Rapidly Extracting Views, Geometry, and Metadata from Thousands of Revit Files Concurrently
Task master.
In our decades of Revit development experience, we have been increasingly flummoxed by the challenges of reading the contents of large quantities of .RVT and .RFA files. There are many reasons for having to do this, like managing a large archive of past projects, constructing libraries of kits of parts for manufacturing in construction, or compiling large datasets of architectural information for machine learning.

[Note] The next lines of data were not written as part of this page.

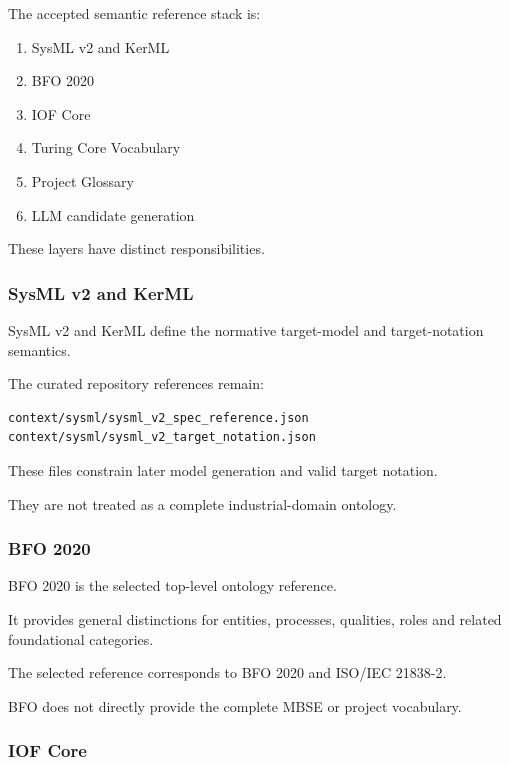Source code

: The accepted semantic reference stack is:

\begin{enumerate}
\def\labelenumi{\arabic{enumi}.}
\tightlist
\item
  SysML v2 and KerML
\item
  BFO 2020
\item
  IOF Core
\item
  Turing Core Vocabulary
\item
  Project Glossary
\item
  LLM candidate generation
\end{enumerate}

These layers have distinct responsibilities.

\hypertarget{sysml-v2-and-kerml}{%
\subsubsection{SysML v2 and KerML}\label{sysml-v2-and-kerml}}

SysML v2 and KerML define the normative target-model and target-notation semantics.

The curated repository references remain:

\begin{verbatim}
context/sysml/sysml_v2_spec_reference.json
context/sysml/sysml_v2_target_notation.json
\end{verbatim}

These files constrain later model generation and valid target notation.

They are not treated as a complete industrial-domain ontology.

\hypertarget{bfo-2020}{%
\subsubsection{BFO 2020}\label{bfo-2020}}

BFO 2020 is the selected top-level ontology reference.

It provides general distinctions for entities, processes, qualities, roles and related foundational categories.

The selected reference corresponds to BFO 2020 and ISO/IEC 21838-2.

BFO does not directly provide the complete MBSE or project vocabulary.

\hypertarget{iof-core}{%
\subsubsection{IOF Core}\label{iof-core}}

Traditional tools allow for simple extraction of a handful of Revit files for one off tasks. Anyone with a seat of Revit can open and export file after file. But it is a tedious chore. Some more technical Revit users might write an Addin or Python script to batch out these files. But what if you have thousands? What if the files are all in the cloud? What if you don’t want to tie one or many workstations up for an extended time opening them? Or what if they are in many different Revit versions?
APS (formerly Forge) does offer APIs to handle some of these types of situations. But they don’t support common file formats (glTF, RFA), or make the extraction of view data readily available. Plus, they frequently throttle high volumes of requests. Newer services require a three legged token, but we wanted to be able to do this work like we would with any other service to service API.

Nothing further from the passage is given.